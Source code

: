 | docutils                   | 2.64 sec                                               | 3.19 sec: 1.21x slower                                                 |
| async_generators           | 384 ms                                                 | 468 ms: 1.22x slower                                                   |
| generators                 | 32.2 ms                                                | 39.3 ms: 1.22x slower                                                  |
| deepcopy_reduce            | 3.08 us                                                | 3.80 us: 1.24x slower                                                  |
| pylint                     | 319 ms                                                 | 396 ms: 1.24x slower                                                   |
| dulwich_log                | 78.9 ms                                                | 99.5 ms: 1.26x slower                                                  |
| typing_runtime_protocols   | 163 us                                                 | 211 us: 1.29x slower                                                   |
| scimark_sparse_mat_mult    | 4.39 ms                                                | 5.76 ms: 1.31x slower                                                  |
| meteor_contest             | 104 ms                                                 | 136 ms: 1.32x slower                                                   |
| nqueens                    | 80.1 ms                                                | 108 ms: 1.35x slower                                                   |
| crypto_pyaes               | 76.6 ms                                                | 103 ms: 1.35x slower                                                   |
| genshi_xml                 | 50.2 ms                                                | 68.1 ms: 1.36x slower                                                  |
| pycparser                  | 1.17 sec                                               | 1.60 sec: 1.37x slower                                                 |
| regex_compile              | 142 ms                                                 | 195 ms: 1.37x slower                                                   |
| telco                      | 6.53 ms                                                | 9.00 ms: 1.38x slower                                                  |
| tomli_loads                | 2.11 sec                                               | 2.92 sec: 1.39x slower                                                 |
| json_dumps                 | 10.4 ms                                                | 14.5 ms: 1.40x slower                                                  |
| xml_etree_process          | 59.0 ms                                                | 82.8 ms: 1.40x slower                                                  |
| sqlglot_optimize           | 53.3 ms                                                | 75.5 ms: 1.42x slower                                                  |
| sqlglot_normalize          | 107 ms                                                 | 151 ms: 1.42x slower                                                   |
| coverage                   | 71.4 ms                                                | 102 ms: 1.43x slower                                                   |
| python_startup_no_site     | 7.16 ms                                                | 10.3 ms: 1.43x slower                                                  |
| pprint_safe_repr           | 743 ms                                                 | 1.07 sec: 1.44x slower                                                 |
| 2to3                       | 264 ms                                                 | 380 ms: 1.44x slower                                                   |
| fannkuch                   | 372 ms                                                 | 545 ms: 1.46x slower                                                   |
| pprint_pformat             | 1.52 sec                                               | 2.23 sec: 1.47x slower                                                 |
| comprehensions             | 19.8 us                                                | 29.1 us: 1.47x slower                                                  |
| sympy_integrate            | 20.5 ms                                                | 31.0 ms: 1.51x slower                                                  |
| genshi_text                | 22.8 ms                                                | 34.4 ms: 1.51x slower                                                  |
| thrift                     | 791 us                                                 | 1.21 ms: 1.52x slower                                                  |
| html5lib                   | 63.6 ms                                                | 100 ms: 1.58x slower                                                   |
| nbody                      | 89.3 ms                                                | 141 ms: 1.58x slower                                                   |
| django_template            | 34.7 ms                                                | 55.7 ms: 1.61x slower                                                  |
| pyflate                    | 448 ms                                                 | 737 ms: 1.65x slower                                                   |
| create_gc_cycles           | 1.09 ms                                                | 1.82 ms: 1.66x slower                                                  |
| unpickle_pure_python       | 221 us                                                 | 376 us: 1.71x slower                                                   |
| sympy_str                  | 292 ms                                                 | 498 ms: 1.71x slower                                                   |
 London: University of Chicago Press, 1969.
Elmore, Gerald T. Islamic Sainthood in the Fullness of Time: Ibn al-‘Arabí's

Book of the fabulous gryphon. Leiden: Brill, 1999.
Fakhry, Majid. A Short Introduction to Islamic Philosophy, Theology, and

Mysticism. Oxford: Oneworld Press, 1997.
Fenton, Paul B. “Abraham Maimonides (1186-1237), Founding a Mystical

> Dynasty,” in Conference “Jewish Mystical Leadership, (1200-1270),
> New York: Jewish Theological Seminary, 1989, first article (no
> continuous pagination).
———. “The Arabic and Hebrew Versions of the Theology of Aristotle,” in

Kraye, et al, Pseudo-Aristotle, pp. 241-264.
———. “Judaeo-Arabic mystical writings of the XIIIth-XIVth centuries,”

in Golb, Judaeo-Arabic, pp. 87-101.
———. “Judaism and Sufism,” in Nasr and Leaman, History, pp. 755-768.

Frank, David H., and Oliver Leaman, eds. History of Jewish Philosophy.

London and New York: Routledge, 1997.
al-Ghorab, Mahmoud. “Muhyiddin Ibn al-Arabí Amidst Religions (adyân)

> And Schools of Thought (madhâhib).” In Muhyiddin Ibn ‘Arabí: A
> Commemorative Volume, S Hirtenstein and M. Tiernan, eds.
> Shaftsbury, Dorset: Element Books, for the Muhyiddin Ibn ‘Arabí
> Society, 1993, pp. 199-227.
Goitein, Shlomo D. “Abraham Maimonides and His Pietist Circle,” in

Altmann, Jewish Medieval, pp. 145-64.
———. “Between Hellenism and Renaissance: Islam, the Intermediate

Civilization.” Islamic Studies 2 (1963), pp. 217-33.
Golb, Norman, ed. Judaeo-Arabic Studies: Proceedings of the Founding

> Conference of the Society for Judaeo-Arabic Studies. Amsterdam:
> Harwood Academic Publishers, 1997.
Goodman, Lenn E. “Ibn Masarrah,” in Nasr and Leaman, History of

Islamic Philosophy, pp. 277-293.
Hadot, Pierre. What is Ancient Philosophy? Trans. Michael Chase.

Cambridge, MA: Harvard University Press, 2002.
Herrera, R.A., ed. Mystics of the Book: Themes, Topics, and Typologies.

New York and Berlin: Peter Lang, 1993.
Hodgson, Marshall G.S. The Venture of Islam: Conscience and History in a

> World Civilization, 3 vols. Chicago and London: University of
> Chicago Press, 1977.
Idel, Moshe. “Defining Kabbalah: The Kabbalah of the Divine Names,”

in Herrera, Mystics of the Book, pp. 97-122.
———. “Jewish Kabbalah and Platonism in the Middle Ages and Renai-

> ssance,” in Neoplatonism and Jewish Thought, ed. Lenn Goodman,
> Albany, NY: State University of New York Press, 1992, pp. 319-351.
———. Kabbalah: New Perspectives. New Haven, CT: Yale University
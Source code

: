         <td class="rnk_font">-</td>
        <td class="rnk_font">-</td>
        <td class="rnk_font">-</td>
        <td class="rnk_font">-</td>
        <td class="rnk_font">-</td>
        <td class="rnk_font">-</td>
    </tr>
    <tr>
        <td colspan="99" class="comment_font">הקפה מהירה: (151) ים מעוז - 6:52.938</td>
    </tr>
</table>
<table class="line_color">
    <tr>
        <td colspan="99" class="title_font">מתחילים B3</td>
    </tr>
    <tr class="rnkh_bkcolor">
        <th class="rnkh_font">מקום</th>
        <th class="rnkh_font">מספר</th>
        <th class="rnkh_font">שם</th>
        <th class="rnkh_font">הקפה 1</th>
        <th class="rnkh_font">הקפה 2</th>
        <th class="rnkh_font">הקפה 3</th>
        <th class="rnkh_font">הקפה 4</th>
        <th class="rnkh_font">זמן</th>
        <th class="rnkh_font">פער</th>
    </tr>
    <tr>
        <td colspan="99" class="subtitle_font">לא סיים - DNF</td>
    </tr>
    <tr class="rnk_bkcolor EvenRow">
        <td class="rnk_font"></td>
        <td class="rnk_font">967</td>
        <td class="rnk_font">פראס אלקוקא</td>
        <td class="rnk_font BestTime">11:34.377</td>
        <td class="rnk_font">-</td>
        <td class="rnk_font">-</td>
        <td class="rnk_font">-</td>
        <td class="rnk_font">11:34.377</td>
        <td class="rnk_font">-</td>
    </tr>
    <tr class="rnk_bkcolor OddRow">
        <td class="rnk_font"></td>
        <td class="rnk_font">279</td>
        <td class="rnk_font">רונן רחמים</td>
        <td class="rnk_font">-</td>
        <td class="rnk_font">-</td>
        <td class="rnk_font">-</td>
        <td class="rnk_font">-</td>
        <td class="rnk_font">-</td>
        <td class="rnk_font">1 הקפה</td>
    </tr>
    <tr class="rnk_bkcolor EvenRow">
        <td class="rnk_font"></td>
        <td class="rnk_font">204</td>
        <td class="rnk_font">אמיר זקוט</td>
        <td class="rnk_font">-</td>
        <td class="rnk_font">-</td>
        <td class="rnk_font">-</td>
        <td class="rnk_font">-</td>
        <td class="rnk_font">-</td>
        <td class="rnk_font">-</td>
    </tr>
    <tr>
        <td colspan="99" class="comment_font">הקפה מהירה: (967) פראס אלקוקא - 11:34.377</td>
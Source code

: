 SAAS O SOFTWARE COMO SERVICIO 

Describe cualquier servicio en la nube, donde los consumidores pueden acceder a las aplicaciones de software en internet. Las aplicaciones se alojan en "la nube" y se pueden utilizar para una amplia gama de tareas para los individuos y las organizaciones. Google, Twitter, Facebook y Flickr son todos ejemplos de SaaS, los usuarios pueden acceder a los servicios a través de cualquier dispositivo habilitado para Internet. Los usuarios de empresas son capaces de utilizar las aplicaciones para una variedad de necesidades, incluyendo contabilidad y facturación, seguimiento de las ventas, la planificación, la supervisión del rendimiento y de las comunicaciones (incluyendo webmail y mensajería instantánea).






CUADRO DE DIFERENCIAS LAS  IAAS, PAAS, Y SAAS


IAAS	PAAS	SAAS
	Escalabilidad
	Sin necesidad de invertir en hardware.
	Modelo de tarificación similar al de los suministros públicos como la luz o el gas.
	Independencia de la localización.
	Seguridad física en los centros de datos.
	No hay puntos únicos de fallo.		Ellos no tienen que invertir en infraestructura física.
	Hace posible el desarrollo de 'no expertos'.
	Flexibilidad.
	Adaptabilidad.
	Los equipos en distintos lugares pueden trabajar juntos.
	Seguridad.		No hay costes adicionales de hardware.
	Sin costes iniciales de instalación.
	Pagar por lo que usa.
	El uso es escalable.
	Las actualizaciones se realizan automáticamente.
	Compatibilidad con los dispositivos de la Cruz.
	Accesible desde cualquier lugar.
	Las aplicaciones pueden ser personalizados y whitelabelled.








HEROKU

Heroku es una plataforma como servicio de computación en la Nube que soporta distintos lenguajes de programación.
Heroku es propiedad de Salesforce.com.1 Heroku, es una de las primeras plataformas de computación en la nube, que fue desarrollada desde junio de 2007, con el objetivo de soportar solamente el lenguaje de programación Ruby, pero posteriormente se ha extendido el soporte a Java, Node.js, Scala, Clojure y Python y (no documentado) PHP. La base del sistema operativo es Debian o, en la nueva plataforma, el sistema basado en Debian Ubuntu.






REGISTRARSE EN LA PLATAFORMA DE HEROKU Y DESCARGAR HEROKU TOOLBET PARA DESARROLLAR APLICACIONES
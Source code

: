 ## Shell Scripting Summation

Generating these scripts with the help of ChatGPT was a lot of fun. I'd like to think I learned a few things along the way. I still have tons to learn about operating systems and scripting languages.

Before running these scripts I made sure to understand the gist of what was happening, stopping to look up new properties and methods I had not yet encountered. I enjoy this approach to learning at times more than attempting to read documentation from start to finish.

##############################

» **Your instructions**
Leave out every line after the one with "3.80 us: 1.24x". Reproduce the material above exactly from its first line through that line.

» **Task response**
Source code

: | docutils                   | 2.64 sec                                               | 3.19 sec: 1.21x slower                                                 |
| async_generators           | 384 ms                                                 | 468 ms: 1.22x slower                                                   |
| generators                 | 32.2 ms                                                | 39.3 ms: 1.22x slower                                                  |
| deepcopy_reduce            | 3.08 us                                                | 3.80 us: 1.24x slower                                                  |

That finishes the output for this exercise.